Most importantly, this information is available to beneficiaries, as well as to the public, to provide hospital information to assist them in making decisions in choosing their health care providers. CMS sometimes conducts focus groups or market testing prior to publicly reporting hospital quality data on the Compare tool hosted by HHS or its successor website(s) in order to get feedback on ways to make the website more user-friendly. Feedback from these focus groups have helped CMS understand how beneficiaries and consumers use the Compare tool hosted by HHS or its successor website(s). Under emergency circumstances, consumers choose hospitals based on proximity, reputation, prior experience, or their doctor’s recommendation. For childbirth or elective hospital admissions, when patients and their family members may have the time and motivation to consider options and engage in informed decision making, they have expressed interest in information such as the provider’s track record in treating their condition, safety and infection rates, and a hospital’s recognized areas of expertise, as well as to take into consideration their doctor’s recommendation.

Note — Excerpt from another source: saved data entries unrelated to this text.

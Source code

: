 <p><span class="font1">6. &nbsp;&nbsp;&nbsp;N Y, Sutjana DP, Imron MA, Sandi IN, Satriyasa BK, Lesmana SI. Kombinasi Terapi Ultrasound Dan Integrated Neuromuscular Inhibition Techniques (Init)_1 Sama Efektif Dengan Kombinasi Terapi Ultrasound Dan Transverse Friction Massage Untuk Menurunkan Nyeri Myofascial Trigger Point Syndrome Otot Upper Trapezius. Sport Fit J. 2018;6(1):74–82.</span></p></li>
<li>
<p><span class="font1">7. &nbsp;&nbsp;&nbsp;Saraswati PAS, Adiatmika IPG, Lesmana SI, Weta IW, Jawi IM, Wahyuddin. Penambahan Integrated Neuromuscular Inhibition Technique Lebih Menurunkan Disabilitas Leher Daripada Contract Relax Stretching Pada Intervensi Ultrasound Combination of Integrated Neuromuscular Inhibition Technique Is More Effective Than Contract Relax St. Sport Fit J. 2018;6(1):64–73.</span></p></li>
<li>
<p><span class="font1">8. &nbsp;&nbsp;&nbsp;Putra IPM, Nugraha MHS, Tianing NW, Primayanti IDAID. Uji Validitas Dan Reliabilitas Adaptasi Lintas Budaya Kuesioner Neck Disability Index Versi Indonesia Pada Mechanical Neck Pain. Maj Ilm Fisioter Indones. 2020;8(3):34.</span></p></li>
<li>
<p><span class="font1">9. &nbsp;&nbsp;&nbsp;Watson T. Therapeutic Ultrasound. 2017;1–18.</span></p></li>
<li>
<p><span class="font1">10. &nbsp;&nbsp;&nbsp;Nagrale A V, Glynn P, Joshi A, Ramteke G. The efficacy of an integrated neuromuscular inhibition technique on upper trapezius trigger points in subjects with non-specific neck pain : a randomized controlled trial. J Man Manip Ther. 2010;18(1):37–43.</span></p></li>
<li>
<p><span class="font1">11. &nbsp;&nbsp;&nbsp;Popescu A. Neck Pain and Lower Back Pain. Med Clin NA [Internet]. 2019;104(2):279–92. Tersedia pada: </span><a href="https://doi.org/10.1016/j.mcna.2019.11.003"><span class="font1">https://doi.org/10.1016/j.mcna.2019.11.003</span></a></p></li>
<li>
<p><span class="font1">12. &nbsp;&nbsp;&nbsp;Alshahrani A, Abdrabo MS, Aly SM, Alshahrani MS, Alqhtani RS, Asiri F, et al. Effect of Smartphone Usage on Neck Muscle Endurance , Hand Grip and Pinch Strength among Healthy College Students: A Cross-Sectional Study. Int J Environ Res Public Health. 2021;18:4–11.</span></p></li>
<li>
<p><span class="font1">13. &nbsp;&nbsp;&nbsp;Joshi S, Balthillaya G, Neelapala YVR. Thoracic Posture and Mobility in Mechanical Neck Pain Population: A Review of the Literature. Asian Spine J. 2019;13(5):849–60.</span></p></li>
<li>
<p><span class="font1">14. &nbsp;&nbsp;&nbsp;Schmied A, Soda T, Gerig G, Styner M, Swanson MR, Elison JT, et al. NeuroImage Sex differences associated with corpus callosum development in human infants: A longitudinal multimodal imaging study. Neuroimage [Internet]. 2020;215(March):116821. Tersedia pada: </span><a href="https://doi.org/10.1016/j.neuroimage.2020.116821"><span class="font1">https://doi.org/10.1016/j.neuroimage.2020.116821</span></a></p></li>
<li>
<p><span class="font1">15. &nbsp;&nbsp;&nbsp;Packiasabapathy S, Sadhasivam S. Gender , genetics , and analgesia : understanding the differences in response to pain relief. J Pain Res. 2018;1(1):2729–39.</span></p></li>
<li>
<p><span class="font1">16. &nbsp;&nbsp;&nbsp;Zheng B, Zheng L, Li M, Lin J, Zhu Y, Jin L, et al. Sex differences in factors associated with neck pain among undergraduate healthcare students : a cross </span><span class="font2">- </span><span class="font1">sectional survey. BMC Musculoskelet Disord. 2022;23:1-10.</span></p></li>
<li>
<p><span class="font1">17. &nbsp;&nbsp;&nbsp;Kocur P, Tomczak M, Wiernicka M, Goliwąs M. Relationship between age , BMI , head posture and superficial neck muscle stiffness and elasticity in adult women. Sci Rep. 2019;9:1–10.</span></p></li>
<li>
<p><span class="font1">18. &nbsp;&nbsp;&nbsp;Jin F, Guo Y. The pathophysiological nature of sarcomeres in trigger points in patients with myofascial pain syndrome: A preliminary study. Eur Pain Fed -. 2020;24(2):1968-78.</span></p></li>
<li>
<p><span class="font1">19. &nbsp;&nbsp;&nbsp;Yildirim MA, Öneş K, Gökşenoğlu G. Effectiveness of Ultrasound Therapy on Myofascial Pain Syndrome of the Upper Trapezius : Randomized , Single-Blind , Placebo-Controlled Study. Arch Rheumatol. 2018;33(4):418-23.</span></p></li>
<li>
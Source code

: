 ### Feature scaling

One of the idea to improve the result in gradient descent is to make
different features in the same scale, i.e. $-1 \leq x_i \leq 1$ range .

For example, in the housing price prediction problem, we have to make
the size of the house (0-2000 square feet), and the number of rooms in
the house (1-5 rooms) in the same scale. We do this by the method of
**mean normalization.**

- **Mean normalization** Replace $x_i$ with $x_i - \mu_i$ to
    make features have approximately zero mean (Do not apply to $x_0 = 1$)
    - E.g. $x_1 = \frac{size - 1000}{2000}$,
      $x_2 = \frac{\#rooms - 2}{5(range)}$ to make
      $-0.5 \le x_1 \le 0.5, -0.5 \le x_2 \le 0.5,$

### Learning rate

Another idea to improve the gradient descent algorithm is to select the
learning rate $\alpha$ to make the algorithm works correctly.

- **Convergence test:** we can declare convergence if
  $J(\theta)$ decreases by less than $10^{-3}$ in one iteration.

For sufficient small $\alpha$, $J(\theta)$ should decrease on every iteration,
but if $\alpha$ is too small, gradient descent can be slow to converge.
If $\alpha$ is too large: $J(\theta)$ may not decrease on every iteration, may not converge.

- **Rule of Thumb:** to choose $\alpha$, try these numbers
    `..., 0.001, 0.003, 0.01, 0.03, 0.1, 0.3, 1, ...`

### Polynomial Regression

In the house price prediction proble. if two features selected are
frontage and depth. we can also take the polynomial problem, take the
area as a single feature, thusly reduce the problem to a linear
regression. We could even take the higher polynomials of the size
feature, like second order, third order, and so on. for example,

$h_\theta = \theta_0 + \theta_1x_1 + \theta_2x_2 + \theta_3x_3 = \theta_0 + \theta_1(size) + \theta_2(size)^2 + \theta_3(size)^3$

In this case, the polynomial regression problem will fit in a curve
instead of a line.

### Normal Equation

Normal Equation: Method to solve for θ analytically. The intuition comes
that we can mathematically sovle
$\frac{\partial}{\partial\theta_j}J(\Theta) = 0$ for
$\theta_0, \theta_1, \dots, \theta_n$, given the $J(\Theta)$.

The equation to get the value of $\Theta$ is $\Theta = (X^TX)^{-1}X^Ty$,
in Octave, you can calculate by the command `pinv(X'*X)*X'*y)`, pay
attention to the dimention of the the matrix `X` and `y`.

3. Use of Information Technology


To assist hospitals in standardizing data collection initiatives across the industry, CMS continues to improve data collection tools in order to make data submission easier for hospitals (e.g., the automated collection of electronic patient data in electronic health records (EHRs) for eCQMs and hybrid measures, the collection of data from paper or electronic medical records for chart-abstracted measures, or the collection of data from federal registries like the NHSN), as well as to increase the utility of the data provided by the hospitals.


For the claims-based measures or measures which collect data from claims in part, this section is not applicable, because these measures can be fully or partially calculated based on data that are already reported to the Medicare program for payment purposes. Therefore, no additional information technology will be required of hospitals to collect this data for these measures.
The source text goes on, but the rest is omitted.